Así pues, respecto al fútbol como juego y como tifo, sabes lo suficiente. Te falta llevar a cabo algún sondeo sobre las sociedades futbolísticas; me refiero a un sondeo de prensa amarilla. De los sondeos sociológicos ya me encargo yo, a menos que quieras quedarte más tranquilo con el consejo, tranquilizador por definición, de Umberto Eco. Te aconsejaría también, para divertirte —y porque todos los elementos sirven, ya lo sabes, aunque después se borre materialmente—, oír a Elémire Zolla15. Aunque solo te sirva para escuchar, a propósito del furor colectivo de cincuenta o sesenta mil tifosi, romanos o turineses, la frase de un místico que podría figurar perfectamente como epígrafe del reportaje.
En Italia, el fútbol no ha tenido todavía el honor de captar una atención inteligente. No se ha convertido en uno de esos problemas que, aun siendo sustancialmente actuales, se acaban volviendo, de repente, efectivamente actuales. Una especie de nueva virginidad, digámoslo así, que te permita leer, acompañada de una fotografía, la opinión de un escritor, de un director, de un sastre y también de un grupo de sociólogos y de psicólogos. ¿Cómo es posible que la inteligencia de Olivetti todavía no lo haya hecho? ¿Cómo es posible que el director de un rotativo, por encima al menos de los doscientos mil ejemplares, todavía no haya tenido esa gran idea?
Pues bien, la tendrás tú. Una idea así requiere, ante todo, deshonestidad; luego también un conformismo presentado, como siempre, bajo la forma de escándalo moral; y, finalmente, crueldad. El objeto de esta crueldad será, en efecto, el pobre Dios.
Eres libre de elegir entre dos o tres posibilidades. Podrías escoger como campeón, por ejemplo, al extremo derecha de la Roma, Orlando.
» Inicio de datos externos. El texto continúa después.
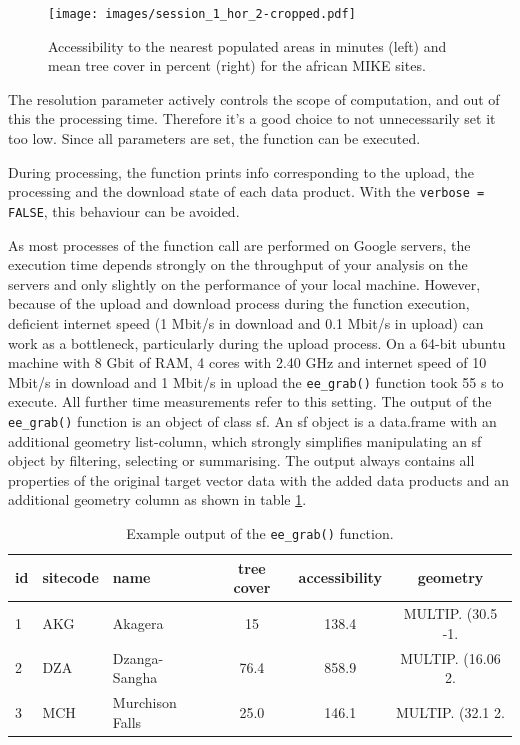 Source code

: \begin{center}
	\begin{figure}
		\begin{center}
			\texttt{[image: images/session\_1\_hor\_2-cropped.pdf]}
			\caption{Accessibility to the nearest populated areas in minutes (left) and mean tree cover in percent (right) for the african MIKE sites.}
			\label{sample_session_1}
		\end{center}
	\end{figure}
\end{center}

The resolution parameter actively controls the scope of computation, and out of this the processing time. Therefore it's a good choice to not unnecessarily set it too low. 
Since all parameters are set, the function can be executed. 



During processing, the function prints info corresponding to the upload, the processing and the download state of each data product. With the \texttt{verbose = FALSE}, this behaviour can be avoided. 





As most processes of the function call are performed on Google servers, the execution time depends strongly on the throughput of your analysis on the servers and only slightly on the performance of your local machine. However, because of the upload and download process during the function execution, deficient internet speed (1 Mbit/s in download and 0.1 Mbit/s in upload) can work as a bottleneck, particularly during the upload process. 
On a 64-bit ubuntu machine with 8 Gbit of RAM, 4 cores with 2.40 GHz and internet speed of 10 Mbit/s in download and 1 Mbit/s in upload the \texttt{ee\_grab()} function took 55 s to execute. All further time measurements refer to this setting.
The output of the \texttt{ee\_grab()} function is an object of class sf. An sf object is a data.frame with an additional geometry list-column, which strongly simplifies manipulating an sf object by filtering, selecting or summarising. The output always contains all properties of the original target vector data with the added data products and an additional geometry column as shown in table \ref{output}.

\begin{table}[h]
	\captionsetup{justification=raggedright,
		singlelinecheck=false
	}
	\caption{Example output of the \texttt{ee\_grab()} function.}
	\begin{tabularx}{\textwidth}{lllccc}
		\toprule
		id & sitecode & name & tree cover & accessibility & geometry \\
		\midrule
		1  & AKG  & Akagera & 15 & 138.4 & MULTIP. (30.5 -1.\\
		2 & DZA  & Dzanga-Sangha & 76.4 & 858.9 & MULTIP. (16.06 2.\\
		3 & MCH  & Murchison Falls & 25.0 & 146.1 & MULTIP. (32.1 2.\\
		\bottomrule
	\end{tabularx}

	\label{output}
\end{table}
En este caso, el Dios podría provenir de tus barrios (el Casilino, el Prenestino), y piensa entonces qué dramático encuentro. El pequeño, feroz, insensible y sórdido reportero, exitoso a su manera, que manipula al Dios —también exitoso, naturalmente, que para eso es Dios, pero con infinitas menos garantías para el futuro— y las dos familias semejantes —más pobre la familia del Dios, subproletaria, que vive quizá en chozas junto a barrancos o acueductos, o en casuchas para expulsados, abarrotadas de ropa extendida, con chiquitajos color del barro, etc—. Piensa en las dos infancias que han tenido la misma experiencia. En definitiva, dos deseos que se miran y, de sus miradas, surge una Roma lluviosa, invernal, manchada de barro, con largas colas de escolares bajo los bastidores colosales de la vía Appia Nuova o de la Tuscolana16, una Roma carnavalesca porque los pobrecillos son máscaras —especialmente en invierno, con la ropa de franela harapienta o de lana gastada, la pobre ropa comprada en el Upim17 y destrozada por la mísera usura del trabajo, por las míseras alegrías cotidianas, etc., etc—.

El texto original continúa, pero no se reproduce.